[Dataset entries]
◆ ◆ ◆ ◆ ◆ ◆ ◆
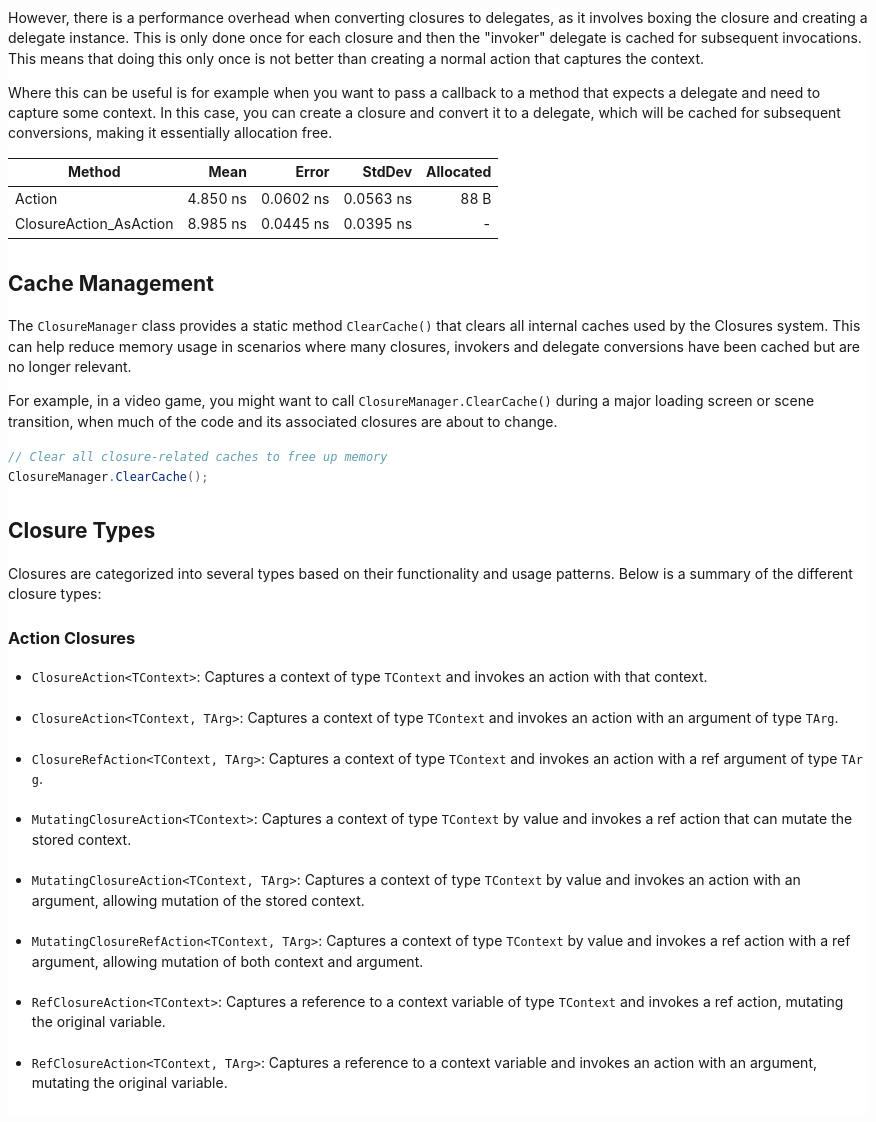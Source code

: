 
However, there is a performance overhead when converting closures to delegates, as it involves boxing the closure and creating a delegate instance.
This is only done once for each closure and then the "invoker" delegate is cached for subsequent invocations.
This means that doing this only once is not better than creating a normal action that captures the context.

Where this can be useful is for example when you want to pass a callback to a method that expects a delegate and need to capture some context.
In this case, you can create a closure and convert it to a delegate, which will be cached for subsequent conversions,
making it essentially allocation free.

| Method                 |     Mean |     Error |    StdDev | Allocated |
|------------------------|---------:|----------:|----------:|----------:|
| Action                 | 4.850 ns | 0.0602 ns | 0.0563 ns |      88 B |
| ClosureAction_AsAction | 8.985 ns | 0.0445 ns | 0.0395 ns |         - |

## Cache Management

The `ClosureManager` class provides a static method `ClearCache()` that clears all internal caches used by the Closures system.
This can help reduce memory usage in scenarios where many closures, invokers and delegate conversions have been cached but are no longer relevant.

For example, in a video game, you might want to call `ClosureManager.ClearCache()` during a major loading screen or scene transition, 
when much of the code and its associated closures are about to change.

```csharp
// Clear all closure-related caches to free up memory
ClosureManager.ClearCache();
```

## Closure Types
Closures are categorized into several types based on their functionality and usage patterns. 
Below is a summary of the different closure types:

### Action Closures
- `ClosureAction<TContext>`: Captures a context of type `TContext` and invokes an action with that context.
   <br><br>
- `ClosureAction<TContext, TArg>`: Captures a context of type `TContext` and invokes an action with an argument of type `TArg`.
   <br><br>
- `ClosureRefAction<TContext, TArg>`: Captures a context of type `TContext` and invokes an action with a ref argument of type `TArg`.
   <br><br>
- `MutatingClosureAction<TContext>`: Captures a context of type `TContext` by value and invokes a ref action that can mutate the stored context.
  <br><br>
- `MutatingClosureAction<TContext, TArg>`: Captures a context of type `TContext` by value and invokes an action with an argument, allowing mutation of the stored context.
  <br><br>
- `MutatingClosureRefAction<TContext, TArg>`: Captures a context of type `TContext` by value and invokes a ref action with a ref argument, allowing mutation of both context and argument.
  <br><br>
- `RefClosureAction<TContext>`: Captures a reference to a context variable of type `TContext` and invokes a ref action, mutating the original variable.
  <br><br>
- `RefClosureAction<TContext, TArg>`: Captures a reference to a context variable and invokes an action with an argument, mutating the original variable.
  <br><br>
◆ ◆ ◆ ◆ ◆ ◆ ◆
*Problem statement*.
The line with "argument, mutating the original variable." through the last line of the data: write these out exactly, and no others.

*Answer area*.
- `RefClosureAction<TContext, TArg>`: Captures a reference to a context variable and invokes an action with an argument, mutating the original variable.
  <br><br>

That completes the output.